Instructions to follow:
With the line containing "Lead by the" as the start and the line containing "### Domains" as the end, transcribe that span of the entries below exactly, including both.

Material provided:
+++
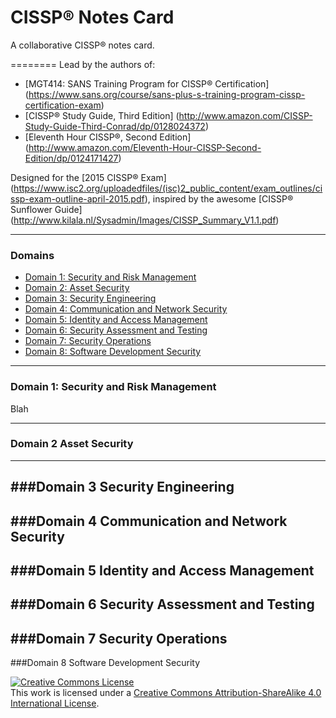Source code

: # CISSP® Notes Card
A collaborative CISSP® notes card.

========
Lead by the authors of:
 - [MGT414: SANS Training Program for CISSP® Certification] (https://www.sans.org/course/sans-plus-s-training-program-cissp-certification-exam)
 - [CISSP® Study Guide, Third Edition] (http://www.amazon.com/CISSP-Study-Guide-Third-Conrad/dp/0128024372)
 - [Eleventh Hour CISSP®, Second Edition] (http://www.amazon.com/Eleventh-Hour-CISSP-Second-Edition/dp/0124171427)

Designed for the [2015 CISSP® Exam] (https://www.isc2.org/uploadedfiles/(isc)2_public_content/exam_outlines/cissp-exam-outline-april-2015.pdf), inspired by the awesome [CISSP® Sunflower Guide] (http://www.kilala.nl/Sysadmin/Images/CISSP_Summary_V1.1.pdf)

---------
### Domains
* [Domain 1: Security and Risk Management](#Domain-1-Security-and-Risk-Management) 
* [Domain 2: Asset Security](#Domain-2-Asset-Security) 
* [Domain 3: Security Engineering](#Domain-3-Security-Engineering) 
* [Domain 4: Communication and Network Security](#Domain-4-Communication-and-Network-Security) 
* [Domain 5: Identity and Access Management](#Domain-5-Identity-and-Access-Management) 
* [Domain 6: Security Assessment and Testing](#Domain-6-Security-Assessment-and-Testing) 
* [Domain 7: Security Operations](#Domain-7-Security-Operations) 
* [Domain 8: Software Development Security](#Domain-8-Software-Development-Security)

---------
### Domain 1: Security and Risk Management

Blah

---------
### Domain 2 Asset Security 
---------
###Domain 3 Security Engineering 
---------
###Domain 4 Communication and Network Security
---------
###Domain 5 Identity and Access Management
---------
###Domain 6 Security Assessment and Testing
---------
###Domain 7 Security Operations
---------
###Domain 8 Software Development Security

<a rel="license" href="http://creativecommons.org/licenses/by-sa/4.0/"><img alt="Creative Commons License" style="border-width:0" src="https://i.creativecommons.org/l/by-sa/4.0/88x31.png" /></a><br />This work is licensed under a <a rel="license" href="http://creativecommons.org/licenses/by-sa/4.0/">Creative Commons Attribution-ShareAlike 4.0 International License</a>.
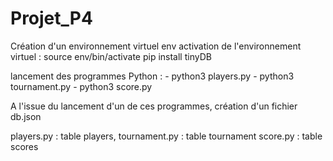 # Projet_P4

Création d'un environnement virtuel env
activation de l'environnement virtuel : source env/bin/activate
pip install tinyDB

lancement des programmes Python :
    - python3 players.py
    - python3 tournament.py
    - python3 score.py

A l'issue du lancement d'un de ces programmes, création d'un fichier db.json

players.py : table players,
tournament.py : table tournament
score.py : table scores
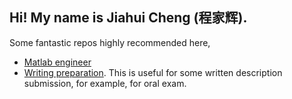 ## Hi! My name is Jiahui Cheng (程家辉).

Some fantastic repos highly recommended here,
 - [Matlab engineer](https://undocumentedmatlab.com/)
 - [Writing preparation](https://www.overleaf.com/latex/templates/template-for-submissions-to-ceur-workshop-proceedings-ceur-ws-dot-org/wqyfdgftmcfw). This is useful for some written description submission, for example, for oral exam.
<!--
**jcheng328/jcheng328** is a ✨ _special_ ✨ repository because its `README.md` (this file) appears on your GitHub profile.

Here are some ideas to get you started:

- 🔭 I’m currently working on ...
- 🌱 I’m currently learning ...
- 👯 I’m looking to collaborate on ...
- 🤔 I’m looking for help with ...
- 💬 Ask me about ...
- 📫 How to reach me: ...
- 😄 Pronouns: ...
- ⚡ Fun fact: ...
-->

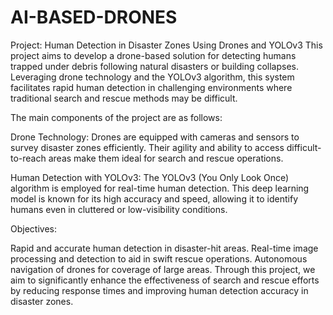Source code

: # AI-BASED-DRONES
Project: Human Detection in Disaster Zones Using Drones and YOLOv3
This project aims to develop a drone-based solution for detecting humans trapped under debris following natural disasters or building collapses. Leveraging drone technology and the YOLOv3 algorithm, this system facilitates rapid human detection in challenging environments where traditional search and rescue methods may be difficult.

The main components of the project are as follows:

Drone Technology: Drones are equipped with cameras and sensors to survey disaster zones efficiently. Their agility and ability to access difficult-to-reach areas make them ideal for search and rescue operations.

Human Detection with YOLOv3: The YOLOv3 (You Only Look Once) algorithm is employed for real-time human detection. This deep learning model is known for its high accuracy and speed, allowing it to identify humans even in cluttered or low-visibility conditions.

Objectives:

Rapid and accurate human detection in disaster-hit areas.
Real-time image processing and detection to aid in swift rescue operations.
Autonomous navigation of drones for coverage of large areas.
Through this project, we aim to significantly enhance the effectiveness of search and rescue efforts by reducing response times and improving human detection accuracy in disaster zones.
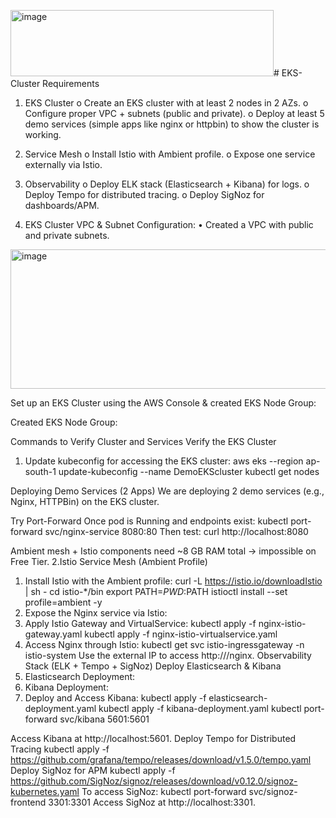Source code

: <img width="421" height="106" alt="image" src="https://github.com/user-attachments/assets/eb1a8195-9bf5-4eff-a74d-977ed6e0f531" /># EKS-Cluster
Requirements
1.	EKS Cluster
o	Create an EKS cluster with at least 2 nodes in 2 AZs.
o	Configure proper VPC + subnets (public and private).
o	Deploy at least 5 demo services (simple apps like nginx or httpbin) to show the cluster is working.
2.	Service Mesh
o	Install Istio with Ambient profile.
o	Expose one service externally via Istio.
3.	Observability
o	Deploy ELK stack (Elasticsearch + Kibana) for logs.
o	Deploy Tempo for distributed tracing.
o	Deploy SigNoz for dashboards/APM.

1. EKS Cluster
VPC & Subnet Configuration:
•	Created a VPC with public and private subnets.
<img width="940" height="223" alt="image" src="https://github.com/user-attachments/assets/4b1661b5-ad5c-4d64-840c-dcd366b8c1d7" />

 
Set up an EKS Cluster using the AWS Console & created EKS Node Group:
 
Created EKS Node Group:
 
Commands to Verify Cluster and Services
Verify the EKS Cluster
1.	Update kubeconfig for accessing the EKS cluster:
aws eks --region ap-south-1 update-kubeconfig --name DemoEKScluster
kubectl get nodes

 
Deploying Demo Services (2 Apps)
We are deploying 2 demo services (e.g., Nginx, HTTPBin) on the EKS cluster.

 
 
Try Port-Forward
Once pod is Running and endpoints exist:
kubectl port-forward svc/nginx-service 8080:80
Then test:
curl http://localhost:8080

 
 

Ambient mesh + Istio components need ~8 GB RAM total → impossible on Free Tier.
2.Istio Service Mesh (Ambient Profile)
1.	Install Istio with the Ambient profile:
curl -L https://istio.io/downloadIstio | sh -
cd istio-*/bin
export PATH=$PWD:$PATH
istioctl install --set profile=ambient -y
2.	Expose the Nginx service via Istio:
3.	Apply Istio Gateway and VirtualService:
kubectl apply -f nginx-istio-gateway.yaml
kubectl apply -f nginx-istio-virtualservice.yaml
4.	Access Nginx through Istio:
kubectl get svc istio-ingressgateway -n istio-system
Use the external IP to access http://<external-ip>/nginx.
Observability Stack (ELK + Tempo + SigNoz)
Deploy Elasticsearch & Kibana
1.	Elasticsearch Deployment:
2.	Kibana Deployment:
3.	Deploy and Access Kibana:
kubectl apply -f elasticsearch-deployment.yaml
kubectl apply -f kibana-deployment.yaml
kubectl port-forward svc/kibana 5601:5601

Access Kibana at http://localhost:5601.
Deploy Tempo for Distributed Tracing
kubectl apply -f https://github.com/grafana/tempo/releases/download/v1.5.0/tempo.yaml
Deploy SigNoz for APM
kubectl apply -f https://github.com/SigNoz/signoz/releases/download/v0.12.0/signoz-kubernetes.yaml
To access SigNoz:
kubectl port-forward svc/signoz-frontend 3301:3301
Access SigNoz at http://localhost:3301.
+++
Response below:
Lead by the authors of:
 - [MGT414: SANS Training Program for CISSP® Certification] (https://www.sans.org/course/sans-plus-s-training-program-cissp-certification-exam)
 - [CISSP® Study Guide, Third Edition] (http://www.amazon.com/CISSP-Study-Guide-Third-Conrad/dp/0128024372)
 - [Eleventh Hour CISSP®, Second Edition] (http://www.amazon.com/Eleventh-Hour-CISSP-Second-Edition/dp/0124171427)

Designed for the [2015 CISSP® Exam] (https://www.isc2.org/uploadedfiles/(isc)2_public_content/exam_outlines/cissp-exam-outline-april-2015.pdf), inspired by the awesome [CISSP® Sunflower Guide] (http://www.kilala.nl/Sysadmin/Images/CISSP_Summary_V1.1.pdf)

---------
### Domains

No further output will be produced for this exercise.